What might a critical planning perspective add to plans such as the People’s Plan, if part of a next phase of planning, and not so limited by the need to focus on one place in a short period of time?

It might expose:

  • The class, race and gender roots of current problems by examining or calling for an inquiry into the specific extent to which the shipping, oil and real estate industries, as well as governmental corruption, have contributed to the disaster.
  • The class, race and gender roots of power by looking at the links among the various holders of power in New Orleans, including elected officials, regulatory agency members, the business community and political leaders.
  • How the benefits and costs of public budgets are distributed by class, race, gender and neighborhood through an examination of local, state and federal budgets.
  • The great contrasts between neighborhoods and cities, and their correlations with class, race and gender.
  • The way in which market forces have contributed to inequality and segregation, making certain communities and individuals more vulnerable to Katrina and determining how Katrina’s damages have been handled.
  • The role of shipping companies, oil companies and real estate developers in magnifying the destructive impact of Katrina and the failures of the Army Corps of Engineers in preventing damage.

It might propose:

  • A fully funded right to return at full cost, for renters and owners.
  • Decentralization of power to the community level, including provisions for a public planning process with full democratic participation resulting in legally binding plans.
  • Living wages that are enforced, include local hiring preferences and offer full protection for immigrant residents and immigrants brought in by labor recruiters for temporary work.
  • Alternatives to present canals and shipping lanes and forms of levee construction.
  • Recovery of damages from shipping and oil companies and the Corps of Engineers.
  • Wetlands restoration.
  • Preservation, improvement and expansion of public housing.
  • Acquisition of land for affordable housing in all parts of the city, including takings by eminent domain where necessary.
  • A participatory budgeting process.
  • A steeply progressive tax on speculation.
  • Addressing all social justice issues as planning issues, i.e., education, criminal justice, the environment, immigration, discrimination, wage levels.

It might politicize:

  • Highlight limitations of planning without active organizing behind it.
  • Clarify likely conflicts, power relations, coalition possibilities.
  • Prepare an implementation schedule with a proposed timetable and recommend a procedure for monitoring.
  • Formulate the plan as an organizing tool.
  • Create a visioning process that deals with appropriate relations of power.

It might disclose:

  • The limits of planning.
  •  An inventory of tasks not accomplished.
  •  A strategic plan for accomplishing them.

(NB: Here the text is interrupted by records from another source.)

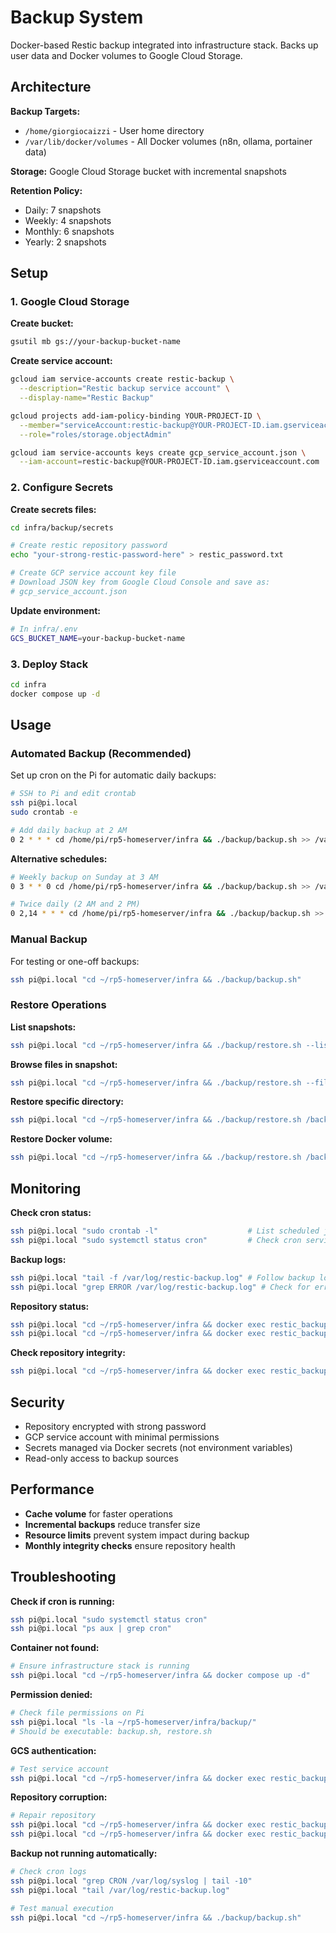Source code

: # Backup System

Docker-based Restic backup integrated into infrastructure stack. Backs up user data and Docker volumes to Google Cloud Storage.

## Architecture

**Backup Targets:**
- `/home/giorgiocaizzi` - User home directory
- `/var/lib/docker/volumes` - All Docker volumes (n8n, ollama, portainer data)

**Storage:** Google Cloud Storage bucket with incremental snapshots

**Retention Policy:**
- Daily: 7 snapshots
- Weekly: 4 snapshots  
- Monthly: 6 snapshots
- Yearly: 2 snapshots

## Setup

### 1. Google Cloud Storage

**Create bucket:**
```bash
gsutil mb gs://your-backup-bucket-name
```

**Create service account:**
```bash
gcloud iam service-accounts create restic-backup \
  --description="Restic backup service account" \
  --display-name="Restic Backup"

gcloud projects add-iam-policy-binding YOUR-PROJECT-ID \
  --member="serviceAccount:restic-backup@YOUR-PROJECT-ID.iam.gserviceaccount.com" \
  --role="roles/storage.objectAdmin"

gcloud iam service-accounts keys create gcp_service_account.json \
  --iam-account=restic-backup@YOUR-PROJECT-ID.iam.gserviceaccount.com
```

### 2. Configure Secrets

**Create secrets files:**
```bash
cd infra/backup/secrets

# Create restic repository password
echo "your-strong-restic-password-here" > restic_password.txt

# Create GCP service account key file
# Download JSON key from Google Cloud Console and save as:
# gcp_service_account.json
```

**Update environment:**
```bash
# In infra/.env
GCS_BUCKET_NAME=your-backup-bucket-name
```

### 3. Deploy Stack

```bash
cd infra
docker compose up -d
```

## Usage

### Automated Backup (Recommended)
Set up cron on the Pi for automatic daily backups:

```bash
# SSH to Pi and edit crontab
ssh pi@pi.local
sudo crontab -e

# Add daily backup at 2 AM
0 2 * * * cd /home/pi/rp5-homeserver/infra && ./backup/backup.sh >> /var/log/restic-backup.log 2>&1
```

**Alternative schedules:**
```bash
# Weekly backup on Sunday at 3 AM
0 3 * * 0 cd /home/pi/rp5-homeserver/infra && ./backup/backup.sh >> /var/log/restic-backup.log 2>&1

# Twice daily (2 AM and 2 PM)
0 2,14 * * * cd /home/pi/rp5-homeserver/infra && ./backup/backup.sh >> /var/log/restic-backup.log 2>&1
```

### Manual Backup
For testing or one-off backups:
```bash
ssh pi@pi.local "cd ~/rp5-homeserver/infra && ./backup/backup.sh"
```

### Restore Operations

**List snapshots:**
```bash
ssh pi@pi.local "cd ~/rp5-homeserver/infra && ./backup/restore.sh --list"
```

**Browse files in snapshot:**
```bash
ssh pi@pi.local "cd ~/rp5-homeserver/infra && ./backup/restore.sh --files /backup/home/giorgiocaizzi"
```

**Restore specific directory:**
```bash
ssh pi@pi.local "cd ~/rp5-homeserver/infra && ./backup/restore.sh /backup/home/giorgiocaizzi/Documents /tmp/restore-docs"
```

**Restore Docker volume:**
```bash
ssh pi@pi.local "cd ~/rp5-homeserver/infra && ./backup/restore.sh /backup/docker-volumes/n8n_postgres_data /tmp/restore-db"
```

## Monitoring

**Check cron status:**
```bash
ssh pi@pi.local "sudo crontab -l"                    # List scheduled jobs
ssh pi@pi.local "sudo systemctl status cron"         # Check cron service
```

**Backup logs:**
```bash
ssh pi@pi.local "tail -f /var/log/restic-backup.log" # Follow backup logs
ssh pi@pi.local "grep ERROR /var/log/restic-backup.log" # Check for errors
```

**Repository status:**
```bash
ssh pi@pi.local "cd ~/rp5-homeserver/infra && docker exec restic_backup restic snapshots"
ssh pi@pi.local "cd ~/rp5-homeserver/infra && docker exec restic_backup restic stats latest"
```

**Check repository integrity:**
```bash
ssh pi@pi.local "cd ~/rp5-homeserver/infra && docker exec restic_backup restic check"
```

## Security

- Repository encrypted with strong password
- GCP service account with minimal permissions
- Secrets managed via Docker secrets (not environment variables)
- Read-only access to backup sources

## Performance

- **Cache volume** for faster operations
- **Incremental backups** reduce transfer size
- **Resource limits** prevent system impact during backup
- **Monthly integrity checks** ensure repository health

## Troubleshooting

**Check if cron is running:**
```bash
ssh pi@pi.local "sudo systemctl status cron"
ssh pi@pi.local "ps aux | grep cron"
```

**Container not found:**
```bash
# Ensure infrastructure stack is running
ssh pi@pi.local "cd ~/rp5-homeserver/infra && docker compose up -d"
```

**Permission denied:**
```bash
# Check file permissions on Pi
ssh pi@pi.local "ls -la ~/rp5-homeserver/infra/backup/"
# Should be executable: backup.sh, restore.sh
```

**GCS authentication:**
```bash
# Test service account
ssh pi@pi.local "cd ~/rp5-homeserver/infra && docker exec restic_backup env | grep GOOGLE"
```

**Repository corruption:**
```bash
# Repair repository
ssh pi@pi.local "cd ~/rp5-homeserver/infra && docker exec restic_backup restic rebuild-index"
ssh pi@pi.local "cd ~/rp5-homeserver/infra && docker exec restic_backup restic prune"
```

**Backup not running automatically:**
```bash
# Check cron logs
ssh pi@pi.local "grep CRON /var/log/syslog | tail -10"
ssh pi@pi.local "tail /var/log/restic-backup.log"

# Test manual execution
ssh pi@pi.local "cd ~/rp5-homeserver/infra && ./backup/backup.sh"
```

These are not tasks that can be expected of a volunteer, short-term, largely unfunded private effort. These are tasks that should be the responsibility of planners working with and for communities in a transparent and participatory public planning process. The net result might be to add a longer-term challenge to the existing structures of power to a set of immediate and needed improvements in conditions as they are. We are a far cry away from such a planning process, not only in New Orleans, but in most cities in our country. But it seems to me this is what progressive planning should aim to be.

Peter Marcuse is a faculty member at Columbia University.